_Problem to solve_
Which of the lines below holds the string "heavyComputation"? Copy every line that does.

++++++++

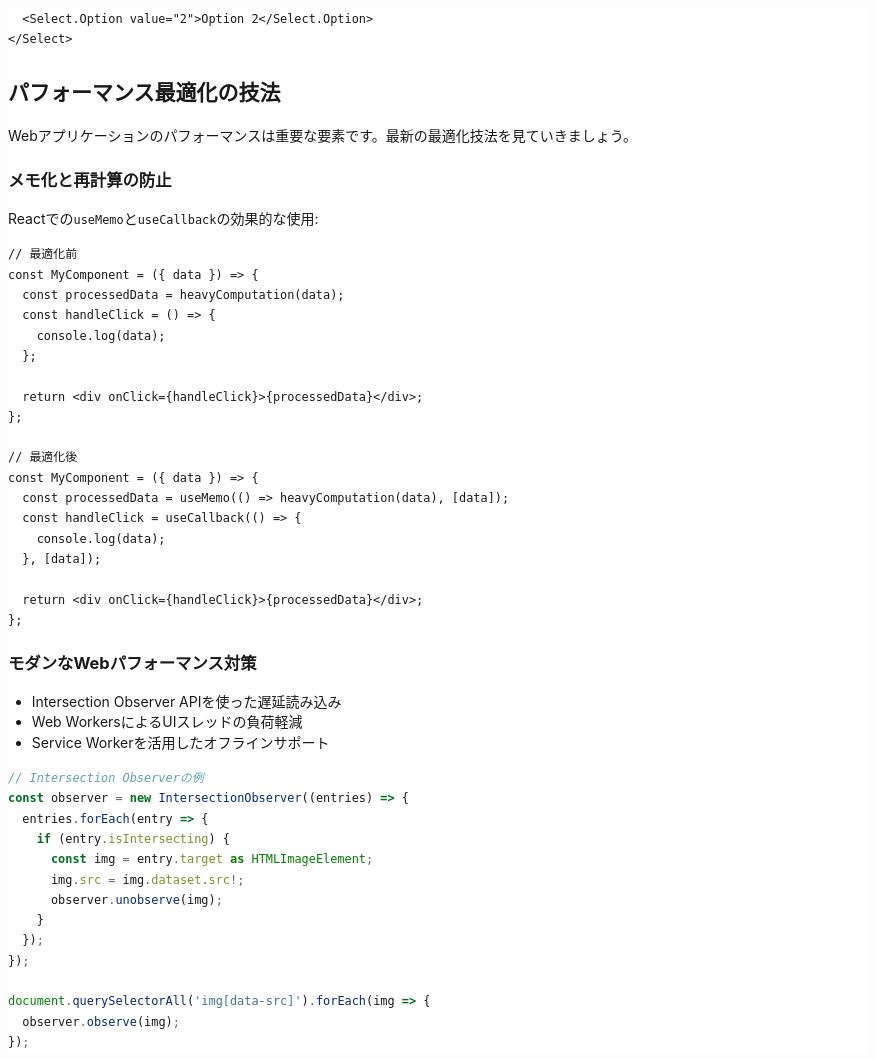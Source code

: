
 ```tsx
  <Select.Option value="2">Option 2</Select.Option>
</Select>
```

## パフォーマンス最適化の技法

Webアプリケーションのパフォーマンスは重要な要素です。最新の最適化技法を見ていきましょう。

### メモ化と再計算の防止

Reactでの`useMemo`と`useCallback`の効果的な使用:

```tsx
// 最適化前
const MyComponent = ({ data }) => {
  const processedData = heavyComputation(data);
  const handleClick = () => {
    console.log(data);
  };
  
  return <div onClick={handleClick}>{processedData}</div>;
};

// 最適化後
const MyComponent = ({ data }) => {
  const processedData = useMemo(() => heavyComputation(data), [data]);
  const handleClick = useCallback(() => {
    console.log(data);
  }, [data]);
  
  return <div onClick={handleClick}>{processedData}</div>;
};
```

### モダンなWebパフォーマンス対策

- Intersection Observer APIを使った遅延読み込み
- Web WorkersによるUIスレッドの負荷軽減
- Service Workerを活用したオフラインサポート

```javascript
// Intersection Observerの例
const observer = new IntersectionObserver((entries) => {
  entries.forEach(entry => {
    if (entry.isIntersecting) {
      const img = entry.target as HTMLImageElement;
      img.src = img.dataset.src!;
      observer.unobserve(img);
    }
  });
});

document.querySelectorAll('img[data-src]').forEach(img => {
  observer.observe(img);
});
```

++++++++

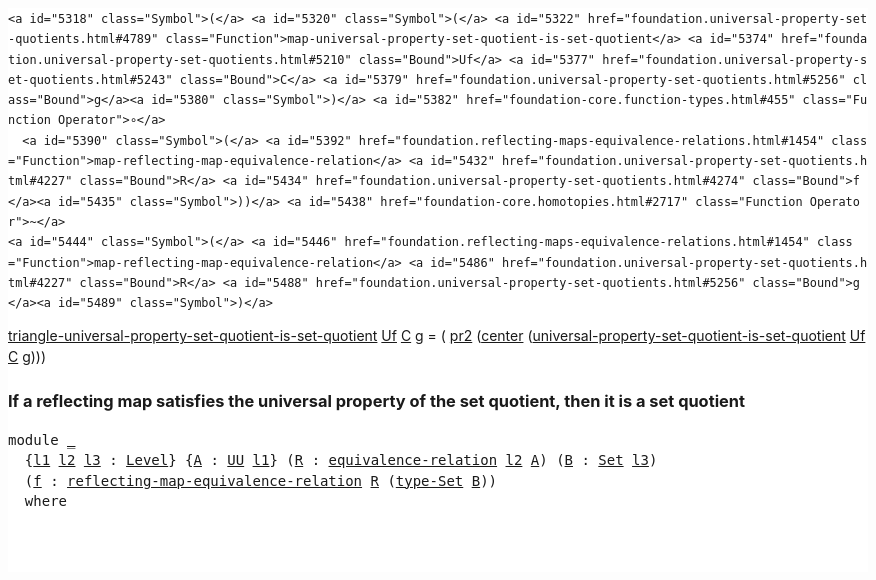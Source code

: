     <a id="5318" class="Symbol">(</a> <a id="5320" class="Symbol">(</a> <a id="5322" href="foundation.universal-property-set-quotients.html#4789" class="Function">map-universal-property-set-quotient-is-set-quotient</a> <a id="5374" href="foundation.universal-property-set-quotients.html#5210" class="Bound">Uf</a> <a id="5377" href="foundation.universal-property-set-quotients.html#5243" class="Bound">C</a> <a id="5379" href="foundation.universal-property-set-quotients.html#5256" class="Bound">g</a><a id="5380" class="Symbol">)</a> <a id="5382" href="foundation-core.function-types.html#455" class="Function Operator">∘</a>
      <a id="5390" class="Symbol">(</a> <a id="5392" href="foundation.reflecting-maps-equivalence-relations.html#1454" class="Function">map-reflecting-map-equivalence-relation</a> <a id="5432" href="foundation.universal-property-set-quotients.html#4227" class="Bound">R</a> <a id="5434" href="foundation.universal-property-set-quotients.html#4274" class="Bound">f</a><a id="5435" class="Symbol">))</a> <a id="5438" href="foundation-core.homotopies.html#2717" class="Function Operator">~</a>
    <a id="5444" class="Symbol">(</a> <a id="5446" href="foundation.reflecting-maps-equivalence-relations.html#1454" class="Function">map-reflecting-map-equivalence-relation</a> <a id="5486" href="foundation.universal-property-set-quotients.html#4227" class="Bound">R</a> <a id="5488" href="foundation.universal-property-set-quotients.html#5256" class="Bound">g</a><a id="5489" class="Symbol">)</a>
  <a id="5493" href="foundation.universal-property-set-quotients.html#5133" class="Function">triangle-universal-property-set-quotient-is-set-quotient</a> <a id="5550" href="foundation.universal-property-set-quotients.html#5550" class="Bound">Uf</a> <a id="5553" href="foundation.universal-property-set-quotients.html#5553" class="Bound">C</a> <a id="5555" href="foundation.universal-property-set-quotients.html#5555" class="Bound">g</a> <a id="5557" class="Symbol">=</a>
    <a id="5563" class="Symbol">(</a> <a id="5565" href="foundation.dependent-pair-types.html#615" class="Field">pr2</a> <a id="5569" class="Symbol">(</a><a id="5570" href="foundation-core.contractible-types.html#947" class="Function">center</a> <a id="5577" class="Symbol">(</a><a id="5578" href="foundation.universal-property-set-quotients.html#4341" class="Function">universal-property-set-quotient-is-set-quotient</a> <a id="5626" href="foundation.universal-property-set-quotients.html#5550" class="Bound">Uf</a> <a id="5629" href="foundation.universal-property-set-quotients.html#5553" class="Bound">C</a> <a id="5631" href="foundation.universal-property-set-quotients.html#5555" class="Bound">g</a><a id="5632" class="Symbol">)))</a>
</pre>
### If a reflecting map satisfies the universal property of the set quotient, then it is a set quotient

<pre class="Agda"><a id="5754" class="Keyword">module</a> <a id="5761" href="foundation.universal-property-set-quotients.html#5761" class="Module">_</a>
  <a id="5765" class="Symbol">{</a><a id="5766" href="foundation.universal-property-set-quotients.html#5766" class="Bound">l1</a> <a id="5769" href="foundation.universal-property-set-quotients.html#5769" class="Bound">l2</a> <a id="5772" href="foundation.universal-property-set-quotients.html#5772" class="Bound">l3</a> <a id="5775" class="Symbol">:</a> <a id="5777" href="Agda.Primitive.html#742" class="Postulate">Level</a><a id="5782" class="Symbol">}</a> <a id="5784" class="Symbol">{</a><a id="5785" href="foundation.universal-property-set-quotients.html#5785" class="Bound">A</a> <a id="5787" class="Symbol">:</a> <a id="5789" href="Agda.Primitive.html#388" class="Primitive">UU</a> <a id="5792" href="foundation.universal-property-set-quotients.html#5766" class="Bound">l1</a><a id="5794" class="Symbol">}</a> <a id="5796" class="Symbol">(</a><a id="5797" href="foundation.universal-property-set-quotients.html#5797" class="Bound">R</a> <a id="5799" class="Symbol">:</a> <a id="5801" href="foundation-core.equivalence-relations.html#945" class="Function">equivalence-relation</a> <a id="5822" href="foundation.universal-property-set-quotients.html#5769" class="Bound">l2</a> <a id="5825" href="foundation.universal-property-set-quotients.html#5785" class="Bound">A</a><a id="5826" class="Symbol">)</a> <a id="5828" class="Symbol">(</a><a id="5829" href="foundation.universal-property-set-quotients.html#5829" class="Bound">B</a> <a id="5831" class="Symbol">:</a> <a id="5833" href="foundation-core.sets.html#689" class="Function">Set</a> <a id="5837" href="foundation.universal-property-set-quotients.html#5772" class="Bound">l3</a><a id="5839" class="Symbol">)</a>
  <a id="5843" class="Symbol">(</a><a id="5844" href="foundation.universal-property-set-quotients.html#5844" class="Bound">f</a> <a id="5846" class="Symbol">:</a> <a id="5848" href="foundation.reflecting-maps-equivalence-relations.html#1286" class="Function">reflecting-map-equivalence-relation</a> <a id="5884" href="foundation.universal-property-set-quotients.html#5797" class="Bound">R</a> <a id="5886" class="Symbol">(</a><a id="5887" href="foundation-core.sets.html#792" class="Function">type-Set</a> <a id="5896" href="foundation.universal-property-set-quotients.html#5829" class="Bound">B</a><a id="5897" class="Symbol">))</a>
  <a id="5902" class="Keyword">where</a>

++++++++

_Exercise answer_
  const processedData = heavyComputation(data);
  const processedData = useMemo(() => heavyComputation(data), [data]);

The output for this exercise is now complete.